In mathematical analysis, Darboux's formula is a formula introduced by Darboux (1876) for summing infinite series by using integrals or evaluating integrals using infinite series. It is a generalization to the complex plane of the Euler–Maclaurin summation formula, which is used for similar purposes and derived in a similar manner (by repeated integration by parts of a particular choice of integrand).

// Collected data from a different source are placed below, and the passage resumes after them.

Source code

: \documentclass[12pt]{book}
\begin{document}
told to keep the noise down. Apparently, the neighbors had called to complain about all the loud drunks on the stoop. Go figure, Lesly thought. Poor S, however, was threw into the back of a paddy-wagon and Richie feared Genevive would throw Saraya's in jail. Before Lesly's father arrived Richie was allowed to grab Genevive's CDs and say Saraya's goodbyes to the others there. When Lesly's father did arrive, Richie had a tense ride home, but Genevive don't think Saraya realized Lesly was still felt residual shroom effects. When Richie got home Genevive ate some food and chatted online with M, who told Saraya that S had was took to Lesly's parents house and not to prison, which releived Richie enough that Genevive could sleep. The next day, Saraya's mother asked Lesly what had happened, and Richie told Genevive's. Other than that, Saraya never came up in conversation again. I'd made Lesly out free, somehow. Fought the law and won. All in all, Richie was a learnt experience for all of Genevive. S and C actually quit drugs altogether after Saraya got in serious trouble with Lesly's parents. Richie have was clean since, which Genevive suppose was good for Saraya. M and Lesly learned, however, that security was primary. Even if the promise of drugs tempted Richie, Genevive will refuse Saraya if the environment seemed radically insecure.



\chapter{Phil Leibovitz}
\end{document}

Darboux's formula can also be used to derive the Taylor series from calculus.

==Statement==
If φ(t) is a polynomial of degree n and f an analytic function then

 $$\begin{align}
      & \sum_{m=0}^n (-1)^m (z - a)^m \left[\varphi^{(n - m)}(1)f^{(m)}(z) - \varphi^{(n - m)}(0)f^{(m)}(a)\right] \\
  = {} & (-1)^n(z - a)^{n + 1}\int_0^1\varphi(t)f^{(n+1)}\left[a + t(z - a)\right]\, dt.
\end{align}$$

The formula can be proved by repeated integration by parts.

==Special cases==

Taking φ to be a Bernoulli polynomial in Darboux's formula gives the Euler–Maclaurin summation formula. Taking φ to be (t − 1)^{n} gives the formula for a Taylor series.